Marina del Rey

We’re tied up below the Pacific Mariners’ Yacht Club inside the huge Marina del Rey harbor. And I do mean huge. The harbor has eight large basins, five really big ones along one side and three slightly smaller ones opposite. Each of the larger basins probably holds nearly as many boats than could be found in all the marinas in Portland, combined. But we’re snug inside, where there’s no current and good shelter from the wind.

Dolphin in Santa Monica Bay (Happy Snappy cameras don't understand focus below the water surface).

Dolphin playing under the bow in Santa Monica Bay (Happy Snappy cameras don’t understand focus below the water surface).

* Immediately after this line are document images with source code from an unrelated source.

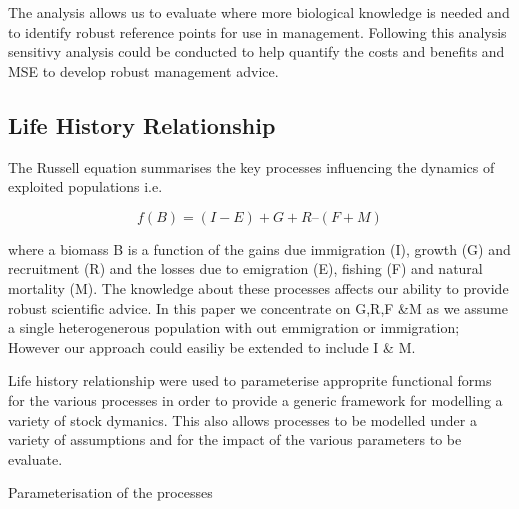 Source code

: \documentclass[10pt]{article}
\begin{document}
The analysis allows us to evaluate where more biological knowledge is needed and to identify robust reference points for use in management. Following this analysis
sensitivy analysis could be conducted to help quantify the costs and benefits and MSE to develop robust management advice.

\subsection{Life History Relationship}

The Russell equation \cite{russell1931some} summarises the key processes influencing the dynamics of exploited populations i.e.
 
\begin{equation}f(B) = (I-E) + G + R – (F+M)\end{equation}

where a biomass B is a function of the gains due immigration (I), growth (G) and recruitment (R) and the losses due to emigration (E), fishing (F) and natural 
mortality (M). The knowledge about these processes affects our ability to provide robust scientific advice. In this paper we concentrate 
on G,R,F \&M as we assume a single heterogenerous population with out emmigration or immigration; However our approach could easiliy be extended to include I \& M.

Life history relationship were used to parameterise approprite functional forms for the various processes in order to provide a generic framework for
modelling a variety of stock dymanics. This also allows processes to be modelled under a variety of assumptions and for the impact of the various parameters
to be evaluate.  

Parameterisation of the processes
\end{document}
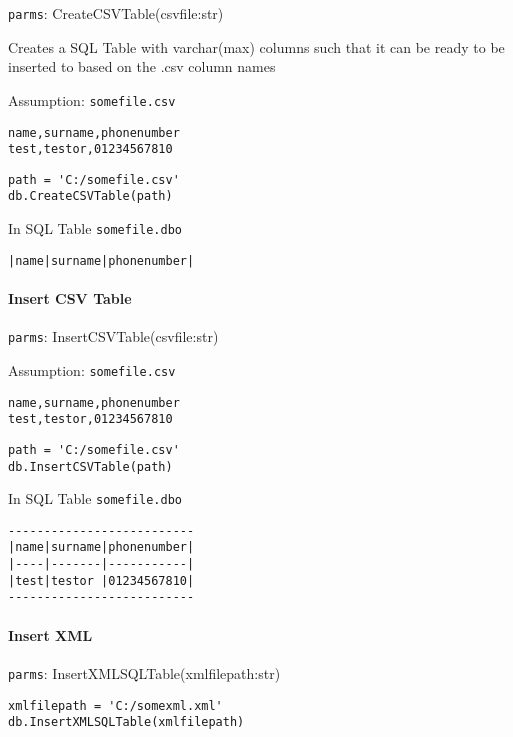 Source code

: \texttt{parms}: CreateCSVTable(csvfile:str)

Creates a SQL Table with varchar(max) columns such that it can be ready
to be inserted to based on the .csv column names

Assumption: \texttt{somefile.csv}

\begin{verbatim}
name,surname,phonenumber
test,testor,01234567810
\end{verbatim}

\begin{verbatim}
path = 'C:/somefile.csv'
db.CreateCSVTable(path)
\end{verbatim}

In SQL Table \texttt{somefile.dbo}

\begin{verbatim}
|name|surname|phonenumber|
\end{verbatim}

\hypertarget{insert-csv-table}{%
\paragraph{Insert CSV Table}\label{insert-csv-table}}

\texttt{parms}: InsertCSVTable(csvfile:str)

Assumption: \texttt{somefile.csv}

\begin{verbatim}
name,surname,phonenumber
test,testor,01234567810
\end{verbatim}

\begin{verbatim}
path = 'C:/somefile.csv'
db.InsertCSVTable(path)
\end{verbatim}

In SQL Table \texttt{somefile.dbo}

\begin{verbatim}
--------------------------
|name|surname|phonenumber|
|----|-------|-----------|
|test|testor |01234567810|
--------------------------
\end{verbatim}

\hypertarget{insert-xml}{%
\paragraph{Insert XML}\label{insert-xml}}

\texttt{parms}: InsertXMLSQLTable(xmlfilepath:str)

\begin{verbatim}
xmlfilepath = 'C:/somexml.xml'
db.InsertXMLSQLTable(xmlfilepath)
\end{verbatim}
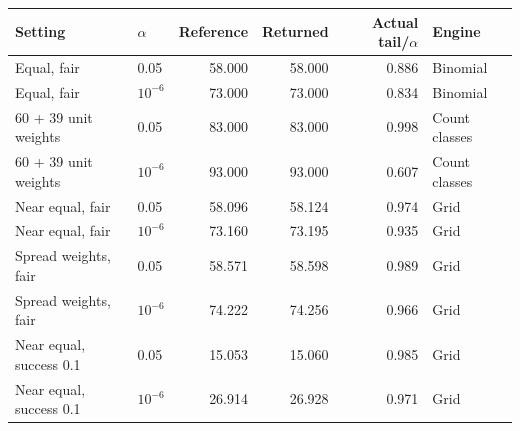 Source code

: \begin{tabular}{llrrrl}
\toprule
Setting & $\alpha$ & Reference & Returned & Actual tail/$\alpha$ & Engine \\
\midrule
Equal, fair & 0.05 & 58.000 & 58.000 & 0.886 & Binomial \\
Equal, fair & $10^{-6}$ & 73.000 & 73.000 & 0.834 & Binomial \\
60 + 39 unit weights & 0.05 & 83.000 & 83.000 & 0.998 & Count classes \\
60 + 39 unit weights & $10^{-6}$ & 93.000 & 93.000 & 0.607 & Count classes \\
Near equal, fair & 0.05 & 58.096 & 58.124 & 0.974 & Grid \\
Near equal, fair & $10^{-6}$ & 73.160 & 73.195 & 0.935 & Grid \\
Spread weights, fair & 0.05 & 58.571 & 58.598 & 0.989 & Grid \\
Spread weights, fair & $10^{-6}$ & 74.222 & 74.256 & 0.966 & Grid \\
Near equal, success 0.1 & 0.05 & 15.053 & 15.060 & 0.985 & Grid \\
Near equal, success 0.1 & $10^{-6}$ & 26.914 & 26.928 & 0.971 & Grid \\
\bottomrule
\end{tabular}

We’ve been watching the weather up in Portland, with mixed feelings: Yes, it’s nice to be here, where it’s sunny and warm almost every day, but it feels a little odd seeing holiday decorations going up everywhere while the sky is a cloudless blue and the air temperature is hovering around 70. It seems unnatural to us Portlanders!

Cousin Guy, his talented wife Katie, and Ruth.

Cousin Guy, his talented wife Katie, and Ruth framing a smudgy Hollywood sign, as seen from Griffith Park.

We’ve also been able to connect with cousins Guy and Katie Webster, who live not too far away in Pasadena. We spent last Saturday with them, doing the tourist thing and entirely enjoying it. We began with a walk around the grounds of the Griffith Observatory in Griffith Park on Mount Hollywood. The observatory overlooks the city of LA, and you get a good view of the famous “Hollywood” sign on the approach to the park.

The Griffith Observatory

The Griffith Observatory

The landscape design around the art deco-style observatory building is nicely done and includes several pieces of interactive art that illustrate the positions and movement of celestial bodies in our solar system. Although the observatory isn’t used that much for research any longer, the observatory’s educational programs, views, and especially its planetarium, attract school groups and tourists.

Guy explaining the ecliptic of our solar system while on the art model of the planetary orbits.

 

 

 

Later in the day, Guy and Katie took us to the Getty Center, which is located high on a hill above LA and offered another expansive view of the city.

The Getty experience includes a hillside light rail ride from parking below to the campus above.

The Getty experience includes a hillside light rail ride from parking below to the campus above.

The Getty Center is a large campus that includes a couple of institutes and the Getty Trust’s offices, as well as several buildings that comprise the museum of art. It’s well known for its architecture, gardens, and view.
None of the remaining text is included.